▸ **What the exercise asks**: Only lines holding "bending" are needed; copy each of them from the data below.

Start of Block

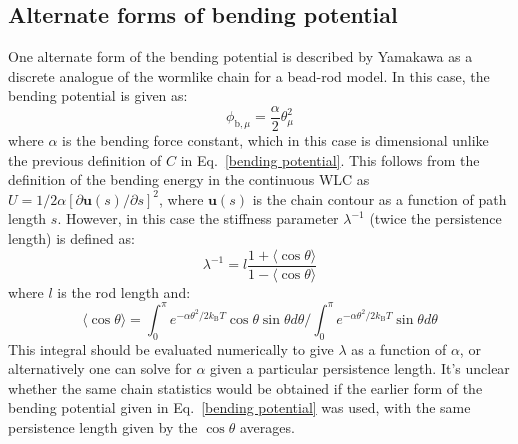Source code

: \documentclass{article}
\begin{document}
\subsection{Alternate forms of bending potential}
One alternate form of the bending potential is described by Yamakawa \cite{Yamakawa2016} as a discrete analogue of the wormlike chain for a bead-rod model.
In this case, the bending potential is given as:
\begin{equation}
\label{bending potential discrete WLC}
    \phi_{\mathrm{b},\mu} = \frac{\alpha}{2} \theta_\mu^2
\end{equation}
where $\alpha$ is the bending force constant, which in this case is dimensional unlike the previous definition of $C$ in Eq.~\eqref{bending potential}.
This follows from the definition of the bending energy in the continuous WLC as $U = 1/2 \alpha [\partial \bm{u}(s)/\partial s]^2$, where $\bm{u}(s)$ is the chain contour as a function of path length $s$.
However, in this case the stiffness parameter $\lambda^{-1}$ (twice the persistence length) is defined as:
\begin{equation}
    \lambda^{-1}=l \frac{1+\langle\cos \theta\rangle}{1-\langle\cos \theta\rangle}
\end{equation}
where $l$ is the rod length and:
\begin{equation}
    \langle\cos {\theta}\rangle=\int_{0}^{\pi} e^{-\alpha {\theta}^{2} / 2 k_{\mathrm{B}} T} \cos {\theta} \sin {\theta} d {\theta} / \int_{0}^{\pi} e^{-\alpha {\theta}^{2} / 2 k_{\mathrm{B}} T} \sin {\theta} d {\theta}
\end{equation}
This integral should be evaluated numerically to give $\lambda$ as a function of $\alpha$, or alternatively one can solve for $\alpha$ given a particular persistence length. 
It's unclear whether the same chain statistics would be obtained if the earlier form of the bending potential given in Eq.~\eqref{bending potential} was used, with the same persistence length given by the $\cos \theta$ averages.
\end{document}
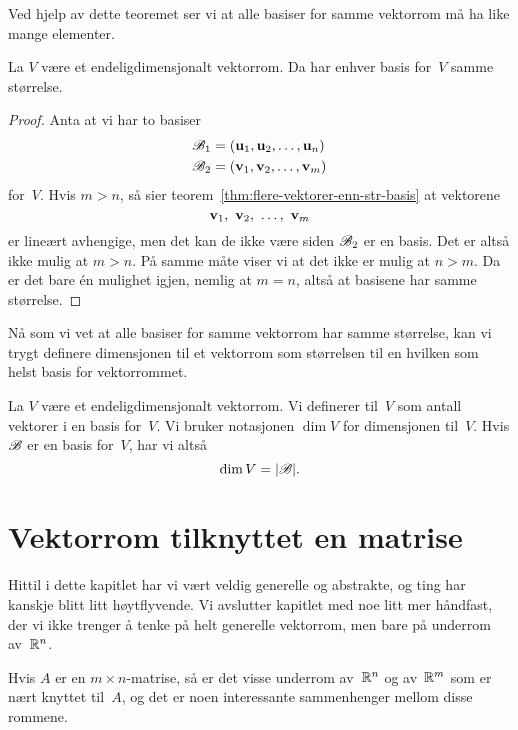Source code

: Ved hjelp av dette teoremet ser vi at alle basiser for samme vektorrom
må ha like mange elementer.

\begin{thm}
\label{thm:basis-str-invariant}
La $V$ være et endeligdimensjonalt vektorrom.  Da har enhver basis
for~$V$ samme størrelse.
\end{thm}
\begin{proof}
Anta at vi har to basiser
\begin{align*}
\mathscr{B}_1 &= (\mathbf{u}_1, \mathbf{u}_2, \ldots, \mathbf{u}_n) \\
\mathscr{B}_2 &= (\mathbf{v}_1, \mathbf{v}_2, \ldots, \mathbf{v}_m)
\end{align*}
for~$V$.  Hvis $m > n$, så sier
teorem~\ref{thm:flere-vektorer-enn-str-basis} at vektorene
\[
\v_1,\ \v_2,\ \ldots,\ \v_m
\]
er lineært avhengige, men det kan de ikke være siden $\mathscr{B}_2$ er en
basis.  Det er altså ikke mulig at $m > n$.  På samme måte viser vi at
det ikke er mulig at $n > m$.  Da er det bare én mulighet igjen,
nemlig at $m = n$, altså at basisene har samme størrelse.
\end{proof}

Nå som vi vet at alle basiser for samme vektorrom har samme størrelse,
kan vi trygt definere dimensjonen til et vektorrom som størrelsen til
en hvilken som helst basis for vektorrommet.

\begin{defn}
La $V$ være et endeligdimensjonalt vektorrom.  Vi definerer
 til~$V$ som antall vektorer i en basis for~$V$.
Vi bruker notasjonen $\dim V$ for dimensjonen til~$V$.  Hvis $\mathscr{B}$ er
en basis for~$V$, har vi altså
\[
\dim V = |\mathscr{B}|.\qedhere
\]
\end{defn}



\section*{Vektorrom tilknyttet en matrise}

Hittil i dette kapitlet har vi vært veldig generelle og abstrakte, og
ting har kanskje blitt litt høytflyvende.  Vi avslutter kapitlet med
noe litt mer håndfast, der vi ikke trenger å tenke på helt generelle
vektorrom, men bare på underrom av~$\mathbb{R}^n$.

Hvis $A$ er en $m \times n$-matrise, så er det visse underrom
av~$\mathbb{R}^n$ og av~$\mathbb{R}^m$ som er nært knyttet til~$A$, og det er noen
interessante sammenhenger mellom disse rommene.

End of Block

▸ **Solution**:
\subsection{Alternate forms of bending potential}
One alternate form of the bending potential is described by Yamakawa \cite{Yamakawa2016} as a discrete analogue of the wormlike chain for a bead-rod model.
In this case, the bending potential is given as:
\label{bending potential discrete WLC}
where $\alpha$ is the bending force constant, which in this case is dimensional unlike the previous definition of $C$ in Eq.~\eqref{bending potential}.
This follows from the definition of the bending energy in the continuous WLC as $U = 1/2 \alpha [\partial \bm{u}(s)/\partial s]^2$, where $\bm{u}(s)$ is the chain contour as a function of path length $s$.
It's unclear whether the same chain statistics would be obtained if the earlier form of the bending potential given in Eq.~\eqref{bending potential} was used, with the same persistence length given by the $\cos \theta$ averages.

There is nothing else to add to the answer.